Но будущий полусотник, не приученный втыкать меч в безоружного, сам вложил ему обратно в ножны смертоносное оружие и открытой ладонью раза два легонько хлопнул его по выпяченной груди. Вряд ли обидчик ведал о том, что у мещеры сей примирительный жест означает нечто вроде «простили и забыли», но понял он Пелея хорошо и, робко улыбнувшись, подался следом за ним в избу.
Нынче же этот Гуней распустил сопли перед всем строем, и слезы безудержным потоком потекли по его чумазым щекам. Да и меч он Мокше не подавал, подставляя беззащитную грудь, лишь канючил, семеня за Пелеем, что он не нарочно, что это его поганый язык, да еще клялся и божился, что впредь он никогда и ни за что… Полусотник приобнял его за плечи и, нежно улыбаясь, ласково шепнул на ухо:
— Твое счастье, что ты тихого Мокшу задирать учал. Будь я на его месте, так за такие поганые словеса вовсе бы убил. А ныне дуйте вместе с ним к реке, да чтоб одежонку свою дочиста отмыли, а к утру предо мной в сухом стояли.
Поначалу оба полоскали свою одежду в кромешной темноте. Потом Гунея осенило, и он, бросив стирку, принялся искать сухой хворост. Кое-как набрав охапку, он с превеликим трудом запалил ее, после чего робко тронул Мокшу за плечо, указывая на костер. Тот тоже отказываться не стал. Выжимали они свою одежду уже вдвоем, после чего, развесив на кольях рубахи со штанами, на пару уселись у костра, тесно прижавшись друг к дружке, а спустя еще время стали потихоньку переговариваться. Словом, помирились.
А наутро к ним прискакал взмыленный гонец с вестью о том, что пришла пора менять деревянные мечи на железные — враг идет. Очевидно, гонцов было много и весточку они довезли до всех одновременно, так что на дороге к Ожску сотня Любима встретилась еще с пятью или шестью такими же, а когда град остался за спиной, то их рать и вовсе увеличилась чуть ли не вдвое.
Едва миновали Козарь, как пешцев догнала конная дружина, следующая из Рязани, а вместе с нею влился в их пешие ряды еще и диковинный народ. Таких Любим ранее никогда не видел. Светловолосые, высокие, статные, а говорят так, что ничего не понять, — ну явно из иных земель. Опять же и вооружены они были по большей части не мечами, а оскордами, да и бронь на них смотрелась куда богаче, сплошь железо. Пешей же рати выдали лишь мечи с копьями, щиты, да еще железные шапки для тех, кому стоять впереди. Бронь же — ох не зря трудились ратники по вечерам с иголками да нитками — досталась только десятникам.
Шли быстро. Выходили еще до рассвета, а останавливались на ночлег уже затемно. Однако были и костры, и непременная горячая каша перед сном, так что особо не мерзли. Едва же стали приближаться к Ольгову, как одна половина рати ход замедлила, зато другая, в коей оказался и Любим, вместе с половиной конной дружины и северянами подалась куда-то в обход, время от времени вовсе переходя на бег.
Оно, конечно, Любиму было уже не привыкать, за последние пару месяцев довелось побегать о-го-го сколько, только стало чудно — почему и куда они торопятся прочь от вражьего войска. Лишь когда достигли опушки леса и всем объявили долгожданный отдых, Пелей все разъяснил. Оказывается, бежали они не прочь, а обходили врага, дабы перекрыть ему обратный путь домой.
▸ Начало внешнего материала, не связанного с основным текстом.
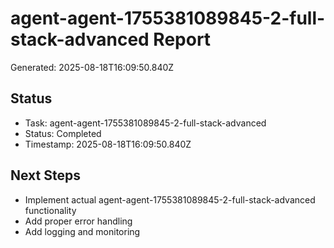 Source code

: # agent-agent-1755381089845-2-full-stack-advanced Report

Generated: 2025-08-18T16:09:50.840Z

## Status
- Task: agent-agent-1755381089845-2-full-stack-advanced
- Status: Completed
- Timestamp: 2025-08-18T16:09:50.840Z

## Next Steps
- Implement actual agent-agent-1755381089845-2-full-stack-advanced functionality
- Add proper error handling
- Add logging and monitoring
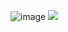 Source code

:![image](https://github.com/user-attachments/assets/dd0add6d-7e30-402a-9a05-5dd606a2856a)
<img src="https://capsule-render.vercel.app/api?type=모양&color=색상코드&height=높이&section=header&text=텍스트&fontSize=텍스트크기" />
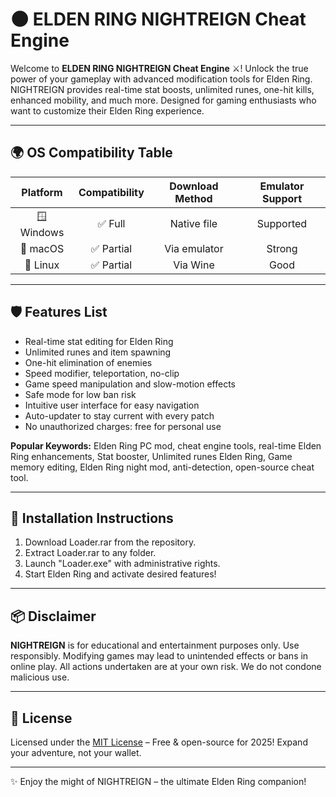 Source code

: # 🌑 ELDEN RING NIGHTREIGN Cheat Engine

Welcome to **ELDEN RING NIGHTREIGN Cheat Engine** ⚔️! Unlock the true power of your gameplay with advanced modification tools for Elden Ring. NIGHTREIGN provides real-time stat boosts, unlimited runes, one-hit kills, enhanced mobility, and much more. Designed for gaming enthusiasts who want to customize their Elden Ring experience.

---

## 🌍 OS Compatibility Table

| Platform       | Compatibility | Download Method   | Emulator Support |  
|:--------------:|:-------------:|:----------------:|:----------------:|  
| 🪟 Windows     | ✅ Full       | Native file      | Supported        |  
| 🍏 macOS       | ✅ Partial    | Via emulator     | Strong           |  
| 🐧 Linux       | ✅ Partial    | Via Wine         | Good             |  

---

## 🛡️ Features List

- Real-time stat editing for Elden Ring
- Unlimited runes and item spawning
- One-hit elimination of enemies
- Speed modifier, teleportation, no-clip
- Game speed manipulation and slow-motion effects
- Safe mode for low ban risk
- Intuitive user interface for easy navigation
- Auto-updater to stay current with every patch
- No unauthorized charges: free for personal use

**Popular Keywords:** Elden Ring PC mod, cheat engine tools, real-time Elden Ring enhancements, Stat booster, Unlimited runes Elden Ring, Game memory editing, Elden Ring night mod, anti-detection, open-source cheat tool.

---

## 🚀 Installation Instructions

1. Download Loader.rar from the repository.
2. Extract Loader.rar to any folder.
3. Launch "Loader.exe" with administrative rights.
4. Start Elden Ring and activate desired features!

---

## 📦 Disclaimer

**NIGHTREIGN** is for educational and entertainment purposes only. Use responsibly. Modifying games may lead to unintended effects or bans in online play. All actions undertaken are at your own risk. We do not condone malicious use.

---

## 📜 License

Licensed under the [MIT License](https://opensource.org/licenses/MIT) – Free & open-source for 2025! Expand your adventure, not your wallet.

---

✨ Enjoy the might of NIGHTREIGN – the ultimate Elden Ring companion! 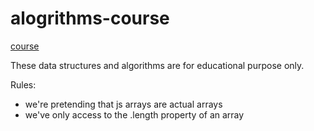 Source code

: # alogrithms-course

[course](https://frontendmasters.com/courses/algorithms)

These data structures and algorithms are for educational purpose only.

Rules:

- we're pretending that js arrays are actual arrays
- we've only access to the .length property of an array
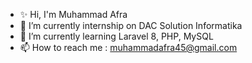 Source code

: - ✨ Hi, I'm Muhammad Afra
- 🔭 I’m currently internship on DAC Solution Informatika
- 🌱 I’m currently learning Laravel 8, PHP, MySQL
- 📫 How to reach me : muhammadafra45@gmail.com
Наутро же, после того как все на славу выспались, довелось им и самолично повидать этого врага. Тот поначалу пошел было прямо на них, но затем в нерешительности остановился. Любим даже малость расстроился от того, что неприятель достался им какой-то несерьезный и вовсе не страшный. К тому ж сразу видно — не учили их так, как Любима и прочих. С виду поглядеть — не рать пешая, а толпа толпой, разве что с копьями да с мечами, да и то не у всех. Кто с косой, кто с вилами — смех, да и только. Глядя на них, усмехнулся даже угрюмый Позвизд, заметив, что если овце засунуть в рот клыки, то от этого она мясо есть все равно не научится.
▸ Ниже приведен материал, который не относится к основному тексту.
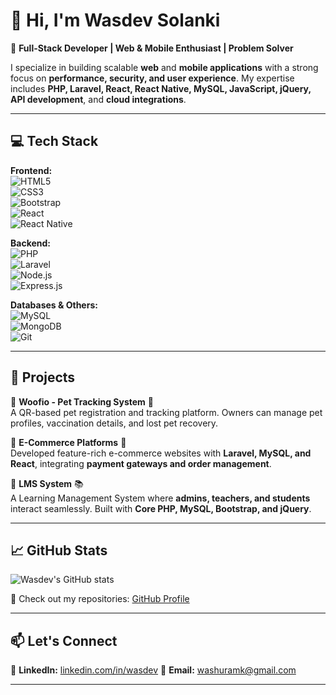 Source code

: # 👋 Hi, I'm Wasdev Solanki  

🚀 **Full-Stack Developer | Web & Mobile Enthusiast | Problem Solver**  

I specialize in building scalable **web** and **mobile applications** with a strong focus on **performance, security, and user experience**. My expertise includes **PHP, Laravel, React, React Native, MySQL, JavaScript, jQuery, API development**, and **cloud integrations**.  

---

## 💻 Tech Stack  

**Frontend:**  
![HTML5](https://img.shields.io/badge/HTML5-E34F26?style=for-the-badge&logo=html5&logoColor=white)  
![CSS3](https://img.shields.io/badge/CSS3-1572B6?style=for-the-badge&logo=css3&logoColor=white)  
![Bootstrap](https://img.shields.io/badge/Bootstrap-563D7C?style=for-the-badge&logo=bootstrap&logoColor=white)  
![React](https://img.shields.io/badge/React-20232A?style=for-the-badge&logo=react&logoColor=61DAFB)  
![React Native](https://img.shields.io/badge/React_Native-20232A?style=for-the-badge&logo=react&logoColor=61DAFB)  

**Backend:**  
![PHP](https://img.shields.io/badge/PHP-777BB4?style=for-the-badge&logo=php&logoColor=white)  
![Laravel](https://img.shields.io/badge/Laravel-FF2D20?style=for-the-badge&logo=laravel&logoColor=white)  
![Node.js](https://img.shields.io/badge/Node.js-43853D?style=for-the-badge&logo=node.js&logoColor=white)  
![Express.js](https://img.shields.io/badge/Express.js-404D59?style=for-the-badge)  

**Databases & Others:**  
![MySQL](https://img.shields.io/badge/MySQL-4479A1?style=for-the-badge&logo=mysql&logoColor=white)  
![MongoDB](https://img.shields.io/badge/MongoDB-4EA94B?style=for-the-badge&logo=mongodb&logoColor=white)  
![Git](https://img.shields.io/badge/Git-F05032?style=for-the-badge&logo=git&logoColor=white)  

---

## 🚀 Projects  

🔹 **Woofio - Pet Tracking System** 🐶  
A QR-based pet registration and tracking platform. Owners can manage pet profiles, vaccination details, and lost pet recovery.  

🔹 **E-Commerce Platforms** 🛒  
Developed feature-rich e-commerce websites with **Laravel, MySQL, and React**, integrating **payment gateways and order management**.  

🔹 **LMS System** 📚  
A Learning Management System where **admins, teachers, and students** interact seamlessly. Built with **Core PHP, MySQL, Bootstrap, and jQuery**.  

---

## 📈 GitHub Stats  

![Wasdev's GitHub stats](https://github-readme-stats.vercel.app/api?username=wasdevsolanki&show_icons=true&theme=radical)  

📌 Check out my repositories: [GitHub Profile](https://github.com/wasdevsolanki)  

---

## 📫 Let's Connect  

💼 **LinkedIn:** [linkedin.com/in/wasdev](#)
📧 **Email:** washuramk@gmail.com  

---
Затем вступили в дело барабаны. У Любима вся учеба под них прошла, и что означает каждый бой, он, как и прочие, знал назубок. Вот и тут не растерялся, мигом отыскав свое место в тесном строю. Он — первошереножник, стало быть, его удел — орудовать дедовым мечом, а тем, что позади него, шуровать копьями.
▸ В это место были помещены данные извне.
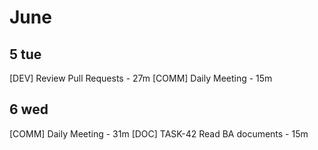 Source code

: # June
## 5 tue
[DEV] Review Pull Requests - 27m
[COMM] Daily Meeting - 15m
## 6 wed
[COMM] Daily Meeting - 31m
[DOC] TASK-42 Read BA documents - 15m

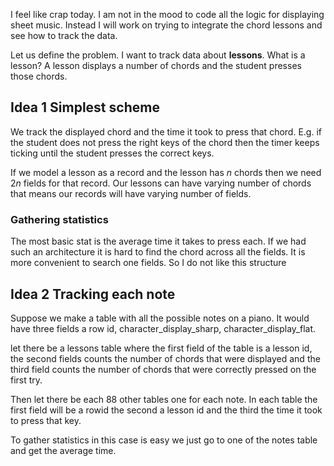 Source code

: I feel like crap today. I am not in the mood to code all the logic for displaying sheet music. Instead I will work on trying to integrate the chord lessons and see how to track the data.

Let us define the problem. I want to track data about **lessons**. What is a lesson? A lesson displays a number of chords and the student presses those chords.

## Idea 1 Simplest scheme
We track the displayed chord and the time it took to press that chord. E.g. if the student does not press the right keys of the chord then the timer keeps ticking until the student presses the correct keys.

If we model a lesson as a record and the lesson has $n$ chords then we need $2n$ fields for that record. Our lessons can have varying number of chords that means our records will have varying number of fields. 

### Gathering statistics
The most basic stat is the average time it takes to press each. If we had such an architecture it is hard to find the chord across all the fields. It is more convenient to search one fields. So I do not like this structure

## Idea 2 Tracking each note
Suppose we make a table with all the possible notes on a piano. It would have three fields a row id, character_display_sharp, character_display_flat.

let there be a lessons table where the first field of the table is a lesson id, the second fields counts the number of chords that were displayed and the third field counts the number of chords that were correctly pressed on the first try.

Then let there be each 88 other tables one for each note. In each table the first field will be a rowid the second a lesson id  and the third the time it took to press that key. 

To gather statistics in this case is easy we just go to one of the notes table and get the average time.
Попробовал кто-то затянуть дрожащим голосом песню, чтоб ободрить самого себя перед битвой, но непривычно хмурый и серьезный Пелей так зыркнул своими глазищами, что певец вмиг осекся. И вновь наступила тишина, нарушаемая лишь нескончаемой мерной барабанной дробью.
Глядь, а перед каждой полусотней старшие забегали. Глядь, и Пелей перед своими тут как тут. Слово свое обсказал, как дальше им быть, что делать, да как чужая рать примется себя вести. Даже барабаны, пока их полусотник говорил, и то, казалось, стали гораздо тише стучать. Договорил Пелей и, обнажив свой меч, сызнова в строй нырнул, встав вместе с прочими в самом первом ряду.
А чужая рать и впрямь повела себя точь-в-точь как предсказывал Пелей. Даже чудно — вроде не похож на волхва их полусотник, однако ж выходит, что слово у него вправду вещее — все так и приключилось. В точности.
Тут и барабаны свой голос усилили, а им в такт мечи зазвучали. Ох и славно они звенят, когда металл о металл бьется. Это сотники и полусотники свою мерную музыку завели — у них щиты с умбонами[59], по которым они мечом и стучат. Умбон же из металла, потому и грохот такой.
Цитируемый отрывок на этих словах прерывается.